Texto Ximena Gama  para la exposición Incidentes: celebraciones de lo inesperado



Last Updated 24.10.31


RELÁMPAGO PERMANENTE In-situ instalation
Permanent Lightning
Variable dimensions
2014

The piece consists of a ray of light created with a neon tube, installed in the crown of a tree. It points to a natural phenomenon in the landscape: the Catatumbo Lightning, located in the border region between Colombia and Venezuela—a territory with many layers, where the scenery is partially illuminated among its vast vegetation.

Light is presented as a metaphor for revelation. Historically, this region is renowned for its electrical storms, which illuminate the sky with continuous flashes. In this work, the tree is illuminated, but so too are my own story and the stories of many people who inhabit the border.

In this proposal, light becomes a visual language—a metaphor that expresses what, in the landscape, is simultaneously revealed and concealed.


Relampago permanente es una instalación que consiste en un rayo de luz construido con un tubo de neón, instalado en la copa de un árbol. La pieza hace referencia al fenómeno natural del Relámpago del Catatumbo, ubicado en la región fronteriza entre Colombia y Venezuela: un territorio complejo, atravesado por tensiones históricas, desplazamientos y múltiples capas de memoria.

En este paisaje, conocido por sus tormentas eléctricas casi continuas, el cielo se ilumina de manera intermitente sobre una vegetación vasta y densa. La obra traslada ese fenómeno natural al espacio expositivo, recreando un relámpago artificial que transforma el árbol en un cuerpo iluminado.

La luz opera como metáfora de revelación. Así como el relámpago ilumina momentáneamente la oscuridad del paisaje, la instalación activa una reflexión sobre aquello que emerge y aquello que permanece oculto dentro de un territorio.

El árbol —elemento natural cargado de historia y arraigo— se convierte en soporte de una energía suspendida. La iluminación no solo interviene el paisaje, sino que alude a historias personales y colectivas que atraviesan la frontera: desplazamientos, pertenencias fragmentadas y narrativas invisibilizadas.

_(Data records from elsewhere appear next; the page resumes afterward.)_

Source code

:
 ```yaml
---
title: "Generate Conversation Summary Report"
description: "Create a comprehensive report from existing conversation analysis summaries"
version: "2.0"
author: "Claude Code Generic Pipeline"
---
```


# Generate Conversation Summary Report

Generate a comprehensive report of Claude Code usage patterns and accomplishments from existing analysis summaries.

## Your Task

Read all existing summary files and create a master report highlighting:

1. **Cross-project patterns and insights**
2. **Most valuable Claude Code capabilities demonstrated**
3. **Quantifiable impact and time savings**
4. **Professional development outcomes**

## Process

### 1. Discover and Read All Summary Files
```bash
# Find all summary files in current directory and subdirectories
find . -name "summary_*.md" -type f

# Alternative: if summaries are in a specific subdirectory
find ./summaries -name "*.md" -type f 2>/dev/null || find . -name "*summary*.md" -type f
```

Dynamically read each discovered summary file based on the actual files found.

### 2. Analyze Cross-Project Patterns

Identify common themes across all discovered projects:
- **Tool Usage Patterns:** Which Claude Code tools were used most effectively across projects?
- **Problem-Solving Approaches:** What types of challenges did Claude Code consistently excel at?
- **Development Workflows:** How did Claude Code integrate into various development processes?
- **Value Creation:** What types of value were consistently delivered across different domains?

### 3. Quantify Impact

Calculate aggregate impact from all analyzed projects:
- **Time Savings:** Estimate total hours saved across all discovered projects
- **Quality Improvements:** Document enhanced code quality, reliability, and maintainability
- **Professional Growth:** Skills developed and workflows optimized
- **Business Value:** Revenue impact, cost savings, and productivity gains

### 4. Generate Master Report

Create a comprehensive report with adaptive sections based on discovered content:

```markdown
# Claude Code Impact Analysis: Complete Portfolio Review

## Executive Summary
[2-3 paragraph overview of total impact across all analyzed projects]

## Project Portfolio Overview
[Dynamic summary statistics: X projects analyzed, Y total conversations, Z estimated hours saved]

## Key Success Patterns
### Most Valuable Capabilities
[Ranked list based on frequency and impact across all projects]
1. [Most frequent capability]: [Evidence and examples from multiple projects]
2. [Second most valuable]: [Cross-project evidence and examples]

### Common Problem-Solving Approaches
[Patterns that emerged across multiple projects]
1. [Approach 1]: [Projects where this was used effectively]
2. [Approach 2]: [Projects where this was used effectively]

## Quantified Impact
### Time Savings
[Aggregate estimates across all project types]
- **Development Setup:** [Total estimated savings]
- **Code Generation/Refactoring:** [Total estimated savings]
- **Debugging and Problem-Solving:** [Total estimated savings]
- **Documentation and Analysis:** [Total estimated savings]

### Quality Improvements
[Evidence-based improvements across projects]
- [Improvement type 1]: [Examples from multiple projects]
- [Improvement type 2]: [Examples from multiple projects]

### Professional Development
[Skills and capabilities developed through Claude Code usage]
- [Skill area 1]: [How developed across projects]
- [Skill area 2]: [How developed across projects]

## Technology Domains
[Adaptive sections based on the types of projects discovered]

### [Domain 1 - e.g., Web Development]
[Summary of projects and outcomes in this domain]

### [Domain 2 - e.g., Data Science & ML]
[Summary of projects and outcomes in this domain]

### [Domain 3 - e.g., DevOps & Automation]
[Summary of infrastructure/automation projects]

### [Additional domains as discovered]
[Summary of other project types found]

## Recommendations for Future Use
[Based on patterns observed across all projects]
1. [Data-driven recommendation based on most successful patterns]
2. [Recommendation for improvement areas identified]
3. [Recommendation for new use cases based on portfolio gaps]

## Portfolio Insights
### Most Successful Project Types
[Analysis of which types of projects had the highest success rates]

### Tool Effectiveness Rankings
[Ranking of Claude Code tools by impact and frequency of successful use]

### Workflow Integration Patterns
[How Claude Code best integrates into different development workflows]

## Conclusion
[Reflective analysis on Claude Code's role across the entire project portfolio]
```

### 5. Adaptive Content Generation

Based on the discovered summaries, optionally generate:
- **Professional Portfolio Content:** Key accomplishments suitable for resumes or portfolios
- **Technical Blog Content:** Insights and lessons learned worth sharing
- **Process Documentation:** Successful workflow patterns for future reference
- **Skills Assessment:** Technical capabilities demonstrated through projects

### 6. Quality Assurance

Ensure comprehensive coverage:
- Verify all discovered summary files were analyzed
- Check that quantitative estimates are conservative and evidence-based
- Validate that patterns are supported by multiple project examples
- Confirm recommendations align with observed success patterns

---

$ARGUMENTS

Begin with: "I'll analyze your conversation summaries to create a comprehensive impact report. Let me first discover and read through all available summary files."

En esta propuesta, la luz funciona como lenguaje visual: una metáfora de lo que en el territorio se revela y se oculta simultáneamente.




REÁMPAGO Photography
Permanent Lightning
Variable dimensions
2014

 LIGHTNIN is a series of photographs taken by three people at different moments. I am interested in the light in this encounter with the photographic document and with an oil camp built at the beginning of the 20th century in Norte de Santander: COLPET.
The work shapes the notion of landscape through fragments of a single place, fragments of stories that make it up, where extractive dynamics generated problems in various spheres: social, political, territorial, and environmental, increasing violence and the displacement of the Barí indigenous community.
Today, these stories continue to emerge on the surface of the Catatumbo landscape.










GEOGRAFÍAS INVISIBLES Found objects in the field, exposed to rain and sun, photographs printed on metal, laser drawings, and assemblage.
2019

Historically, the construction of landscape has been shaped by multiple disciplines, forms of knowledge, and perspectives. Landscape is not a fixed entity: it is a construction in constant transformation, the result of layers of memory, material records, and shared experiences.

An archive composed of maps, aerial photographs, images of the same place at different moments, and fragments of objects in continuous mutation forms a fabric that reveals change. The gaze of others—their traces and their narratives—also weave into this texture.

Landscape thus appears as something that never remains identical to itself: it unravels, shifts, crumbles, corrodes, and renews. It is a process of ongoing metamorphosis that reflects, in its becoming, the very condition of human life and existence.

Invisible Geographies refers precisely to those dimensions of the landscape that are not always visible at first glance: hidden memories, silent transformations, intangible traces that cross territories and only emerge when one observes closely the folds of time and matter. These are geographies that do not appear on conventional maps but are interwoven with materials and with the landscape itself, constituting the vital essence of what we inhabit and of what we are.